Your goal: Repeat the entries exactly, keeping every line as it is.

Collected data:
....

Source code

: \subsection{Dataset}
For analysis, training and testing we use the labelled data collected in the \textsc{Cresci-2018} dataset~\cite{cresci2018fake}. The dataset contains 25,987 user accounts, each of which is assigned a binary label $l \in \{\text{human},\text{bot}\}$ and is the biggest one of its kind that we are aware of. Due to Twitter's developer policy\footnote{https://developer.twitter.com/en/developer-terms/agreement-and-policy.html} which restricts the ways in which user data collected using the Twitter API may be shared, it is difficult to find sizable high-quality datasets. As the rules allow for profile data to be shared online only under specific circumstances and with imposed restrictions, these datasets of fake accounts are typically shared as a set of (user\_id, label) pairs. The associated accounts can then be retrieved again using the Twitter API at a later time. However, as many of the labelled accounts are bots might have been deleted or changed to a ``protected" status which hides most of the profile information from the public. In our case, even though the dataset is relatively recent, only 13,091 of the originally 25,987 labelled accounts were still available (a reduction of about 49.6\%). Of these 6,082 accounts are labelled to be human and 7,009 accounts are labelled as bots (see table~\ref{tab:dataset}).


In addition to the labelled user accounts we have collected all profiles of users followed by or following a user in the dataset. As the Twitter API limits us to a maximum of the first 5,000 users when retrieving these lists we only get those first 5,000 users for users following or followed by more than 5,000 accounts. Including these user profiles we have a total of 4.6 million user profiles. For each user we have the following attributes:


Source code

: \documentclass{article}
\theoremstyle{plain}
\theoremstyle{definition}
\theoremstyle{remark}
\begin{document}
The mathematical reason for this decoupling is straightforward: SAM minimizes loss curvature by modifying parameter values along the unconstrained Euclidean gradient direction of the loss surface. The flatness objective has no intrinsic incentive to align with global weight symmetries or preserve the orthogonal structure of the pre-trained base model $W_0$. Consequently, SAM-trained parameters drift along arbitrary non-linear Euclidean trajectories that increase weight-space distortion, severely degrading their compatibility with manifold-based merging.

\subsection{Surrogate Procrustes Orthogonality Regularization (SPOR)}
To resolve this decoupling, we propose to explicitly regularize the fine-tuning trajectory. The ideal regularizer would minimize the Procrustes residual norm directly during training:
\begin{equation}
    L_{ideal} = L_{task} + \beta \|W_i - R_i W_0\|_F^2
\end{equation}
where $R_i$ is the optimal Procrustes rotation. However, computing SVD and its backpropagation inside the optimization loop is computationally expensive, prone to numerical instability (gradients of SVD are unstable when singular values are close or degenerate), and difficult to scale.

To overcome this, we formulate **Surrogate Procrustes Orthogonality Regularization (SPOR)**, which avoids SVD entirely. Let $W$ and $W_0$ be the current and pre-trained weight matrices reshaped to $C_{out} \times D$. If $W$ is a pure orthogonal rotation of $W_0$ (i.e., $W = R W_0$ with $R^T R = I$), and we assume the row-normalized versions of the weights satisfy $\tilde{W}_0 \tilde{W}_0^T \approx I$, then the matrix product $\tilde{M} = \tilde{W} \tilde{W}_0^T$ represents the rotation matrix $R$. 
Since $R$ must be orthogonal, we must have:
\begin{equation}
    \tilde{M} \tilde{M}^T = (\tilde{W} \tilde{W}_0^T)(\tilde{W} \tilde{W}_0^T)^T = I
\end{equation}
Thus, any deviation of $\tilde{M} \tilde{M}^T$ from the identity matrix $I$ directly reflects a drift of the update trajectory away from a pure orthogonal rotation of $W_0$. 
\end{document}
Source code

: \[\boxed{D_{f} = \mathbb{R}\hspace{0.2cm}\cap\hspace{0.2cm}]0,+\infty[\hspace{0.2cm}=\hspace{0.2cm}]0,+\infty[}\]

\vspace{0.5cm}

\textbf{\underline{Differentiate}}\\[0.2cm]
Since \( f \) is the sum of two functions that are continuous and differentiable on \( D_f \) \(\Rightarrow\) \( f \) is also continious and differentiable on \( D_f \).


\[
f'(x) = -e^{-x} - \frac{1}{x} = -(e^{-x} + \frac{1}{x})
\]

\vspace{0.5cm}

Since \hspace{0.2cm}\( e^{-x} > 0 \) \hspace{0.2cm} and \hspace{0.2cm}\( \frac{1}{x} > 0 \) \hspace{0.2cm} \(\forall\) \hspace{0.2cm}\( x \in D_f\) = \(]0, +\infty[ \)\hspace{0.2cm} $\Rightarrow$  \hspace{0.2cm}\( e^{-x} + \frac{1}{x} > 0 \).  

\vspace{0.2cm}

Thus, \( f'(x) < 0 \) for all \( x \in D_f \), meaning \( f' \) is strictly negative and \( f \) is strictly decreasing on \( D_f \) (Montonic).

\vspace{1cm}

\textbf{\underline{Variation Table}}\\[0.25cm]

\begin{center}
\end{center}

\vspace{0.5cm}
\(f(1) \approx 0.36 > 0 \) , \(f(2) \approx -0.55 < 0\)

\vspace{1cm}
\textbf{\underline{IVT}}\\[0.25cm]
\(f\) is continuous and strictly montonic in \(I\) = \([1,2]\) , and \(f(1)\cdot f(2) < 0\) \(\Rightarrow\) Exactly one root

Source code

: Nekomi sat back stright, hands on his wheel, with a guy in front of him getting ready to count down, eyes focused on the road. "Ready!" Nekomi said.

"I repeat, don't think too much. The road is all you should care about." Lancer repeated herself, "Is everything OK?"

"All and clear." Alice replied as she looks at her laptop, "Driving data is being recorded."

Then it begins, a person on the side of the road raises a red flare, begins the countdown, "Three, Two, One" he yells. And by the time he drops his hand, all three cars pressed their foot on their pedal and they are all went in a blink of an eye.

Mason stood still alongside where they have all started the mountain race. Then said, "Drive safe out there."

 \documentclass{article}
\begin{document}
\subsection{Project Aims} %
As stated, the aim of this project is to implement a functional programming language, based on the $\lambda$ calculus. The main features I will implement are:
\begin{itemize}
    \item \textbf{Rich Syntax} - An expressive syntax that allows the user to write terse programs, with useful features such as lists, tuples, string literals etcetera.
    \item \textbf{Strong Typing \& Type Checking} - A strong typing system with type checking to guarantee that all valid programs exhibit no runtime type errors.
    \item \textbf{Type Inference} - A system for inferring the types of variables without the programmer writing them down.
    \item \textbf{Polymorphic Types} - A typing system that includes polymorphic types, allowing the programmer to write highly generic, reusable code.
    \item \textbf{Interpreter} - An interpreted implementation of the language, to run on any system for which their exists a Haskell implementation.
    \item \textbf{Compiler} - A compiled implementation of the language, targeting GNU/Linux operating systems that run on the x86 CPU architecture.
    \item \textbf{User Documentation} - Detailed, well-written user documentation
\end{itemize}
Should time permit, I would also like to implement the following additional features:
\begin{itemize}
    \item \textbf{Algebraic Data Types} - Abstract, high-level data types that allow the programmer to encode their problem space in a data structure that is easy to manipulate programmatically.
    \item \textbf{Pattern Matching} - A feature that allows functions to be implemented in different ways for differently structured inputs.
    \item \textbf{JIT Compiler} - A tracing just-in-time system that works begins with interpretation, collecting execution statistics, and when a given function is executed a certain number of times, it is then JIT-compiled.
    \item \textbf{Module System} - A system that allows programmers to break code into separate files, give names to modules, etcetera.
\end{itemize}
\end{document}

....

Answer area:
Source code

: \subsection{Dataset}
For analysis, training and testing we use the labelled data collected in the \textsc{Cresci-2018} dataset~\cite{cresci2018fake}. The dataset contains 25,987 user accounts, each of which is assigned a binary label $l \in \{\text{human},\text{bot}\}$ and is the biggest one of its kind that we are aware of. Due to Twitter's developer policy\footnote{https://developer.twitter.com/en/developer-terms/agreement-and-policy.html} which restricts the ways in which user data collected using the Twitter API may be shared, it is difficult to find sizable high-quality datasets. As the rules allow for profile data to be shared online only under specific circumstances and with imposed restrictions, these datasets of fake accounts are typically shared as a set of (user\_id, label) pairs. The associated accounts can then be retrieved again using the Twitter API at a later time. However, as many of the labelled accounts are bots might have been deleted or changed to a ``protected" status which hides most of the profile information from the public. In our case, even though the dataset is relatively recent, only 13,091 of the originally 25,987 labelled accounts were still available (a reduction of about 49.6\%). Of these 6,082 accounts are labelled to be human and 7,009 accounts are labelled as bots (see table~\ref{tab:dataset}).


In addition to the labelled user accounts we have collected all profiles of users followed by or following a user in the dataset. As the Twitter API limits us to a maximum of the first 5,000 users when retrieving these lists we only get those first 5,000 users for users following or followed by more than 5,000 accounts. Including these user profiles we have a total of 4.6 million user profiles. For each user we have the following attributes:


Source code

: \documentclass{article}
\theoremstyle{plain}
\theoremstyle{definition}
\theoremstyle{remark}
\begin{document}
The mathematical reason for this decoupling is straightforward: SAM minimizes loss curvature by modifying parameter values along the unconstrained Euclidean gradient direction of the loss surface. The flatness objective has no intrinsic incentive to align with global weight symmetries or preserve the orthogonal structure of the pre-trained base model $W_0$. Consequently, SAM-trained parameters drift along arbitrary non-linear Euclidean trajectories that increase weight-space distortion, severely degrading their compatibility with manifold-based merging.

\subsection{Surrogate Procrustes Orthogonality Regularization (SPOR)}
To resolve this decoupling, we propose to explicitly regularize the fine-tuning trajectory. The ideal regularizer would minimize the Procrustes residual norm directly during training:
\begin{equation}
    L_{ideal} = L_{task} + \beta \|W_i - R_i W_0\|_F^2
\end{equation}
where $R_i$ is the optimal Procrustes rotation. However, computing SVD and its backpropagation inside the optimization loop is computationally expensive, prone to numerical instability (gradients of SVD are unstable when singular values are close or degenerate), and difficult to scale.

To overcome this, we formulate **Surrogate Procrustes Orthogonality Regularization (SPOR)**, which avoids SVD entirely. Let $W$ and $W_0$ be the current and pre-trained weight matrices reshaped to $C_{out} \times D$. If $W$ is a pure orthogonal rotation of $W_0$ (i.e., $W = R W_0$ with $R^T R = I$), and we assume the row-normalized versions of the weights satisfy $\tilde{W}_0 \tilde{W}_0^T \approx I$, then the matrix product $\tilde{M} = \tilde{W} \tilde{W}_0^T$ represents the rotation matrix $R$. 
Since $R$ must be orthogonal, we must have:
\begin{equation}
    \tilde{M} \tilde{M}^T = (\tilde{W} \tilde{W}_0^T)(\tilde{W} \tilde{W}_0^T)^T = I
\end{equation}
Thus, any deviation of $\tilde{M} \tilde{M}^T$ from the identity matrix $I$ directly reflects a drift of the update trajectory away from a pure orthogonal rotation of $W_0$. 
\end{document}
Source code

: \[\boxed{D_{f} = \mathbb{R}\hspace{0.2cm}\cap\hspace{0.2cm}]0,+\infty[\hspace{0.2cm}=\hspace{0.2cm}]0,+\infty[}\]

\vspace{0.5cm}

\textbf{\underline{Differentiate}}\\[0.2cm]
Since \( f \) is the sum of two functions that are continuous and differentiable on \( D_f \) \(\Rightarrow\) \( f \) is also continious and differentiable on \( D_f \).


\[
f'(x) = -e^{-x} - \frac{1}{x} = -(e^{-x} + \frac{1}{x})
\]

\vspace{0.5cm}

Since \hspace{0.2cm}\( e^{-x} > 0 \) \hspace{0.2cm} and \hspace{0.2cm}\( \frac{1}{x} > 0 \) \hspace{0.2cm} \(\forall\) \hspace{0.2cm}\( x \in D_f\) = \(]0, +\infty[ \)\hspace{0.2cm} $\Rightarrow$  \hspace{0.2cm}\( e^{-x} + \frac{1}{x} > 0 \).  

\vspace{0.2cm}

Thus, \( f'(x) < 0 \) for all \( x \in D_f \), meaning \( f' \) is strictly negative and \( f \) is strictly decreasing on \( D_f \) (Montonic).

\vspace{1cm}

\textbf{\underline{Variation Table}}\\[0.25cm]

\begin{center}
\end{center}

\vspace{0.5cm}
\(f(1) \approx 0.36 > 0 \) , \(f(2) \approx -0.55 < 0\)

\vspace{1cm}
\textbf{\underline{IVT}}\\[0.25cm]
\(f\) is continuous and strictly montonic in \(I\) = \([1,2]\) , and \(f(1)\cdot f(2) < 0\) \(\Rightarrow\) Exactly one root

Source code

: Nekomi sat back stright, hands on his wheel, with a guy in front of him getting ready to count down, eyes focused on the road. "Ready!" Nekomi said.

"I repeat, don't think too much. The road is all you should care about." Lancer repeated herself, "Is everything OK?"

"All and clear." Alice replied as she looks at her laptop, "Driving data is being recorded."

Then it begins, a person on the side of the road raises a red flare, begins the countdown, "Three, Two, One" he yells. And by the time he drops his hand, all three cars pressed their foot on their pedal and they are all went in a blink of an eye.

Mason stood still alongside where they have all started the mountain race. Then said, "Drive safe out there."

 \documentclass{article}
\begin{document}
\subsection{Project Aims} %
As stated, the aim of this project is to implement a functional programming language, based on the $\lambda$ calculus. The main features I will implement are:
\begin{itemize}
    \item \textbf{Rich Syntax} - An expressive syntax that allows the user to write terse programs, with useful features such as lists, tuples, string literals etcetera.
    \item \textbf{Strong Typing \& Type Checking} - A strong typing system with type checking to guarantee that all valid programs exhibit no runtime type errors.
    \item \textbf{Type Inference} - A system for inferring the types of variables without the programmer writing them down.
    \item \textbf{Polymorphic Types} - A typing system that includes polymorphic types, allowing the programmer to write highly generic, reusable code.
    \item \textbf{Interpreter} - An interpreted implementation of the language, to run on any system for which their exists a Haskell implementation.
    \item \textbf{Compiler} - A compiled implementation of the language, targeting GNU/Linux operating systems that run on the x86 CPU architecture.
    \item \textbf{User Documentation} - Detailed, well-written user documentation
\end{itemize}
Should time permit, I would also like to implement the following additional features:
\begin{itemize}
    \item \textbf{Algebraic Data Types} - Abstract, high-level data types that allow the programmer to encode their problem space in a data structure that is easy to manipulate programmatically.
    \item \textbf{Pattern Matching} - A feature that allows functions to be implemented in different ways for differently structured inputs.
    \item \textbf{JIT Compiler} - A tracing just-in-time system that works begins with interpretation, collecting execution statistics, and when a given function is executed a certain number of times, it is then JIT-compiled.
    \item \textbf{Module System} - A system that allows programmers to break code into separate files, give names to modules, etcetera.
\end{itemize}
\end{document}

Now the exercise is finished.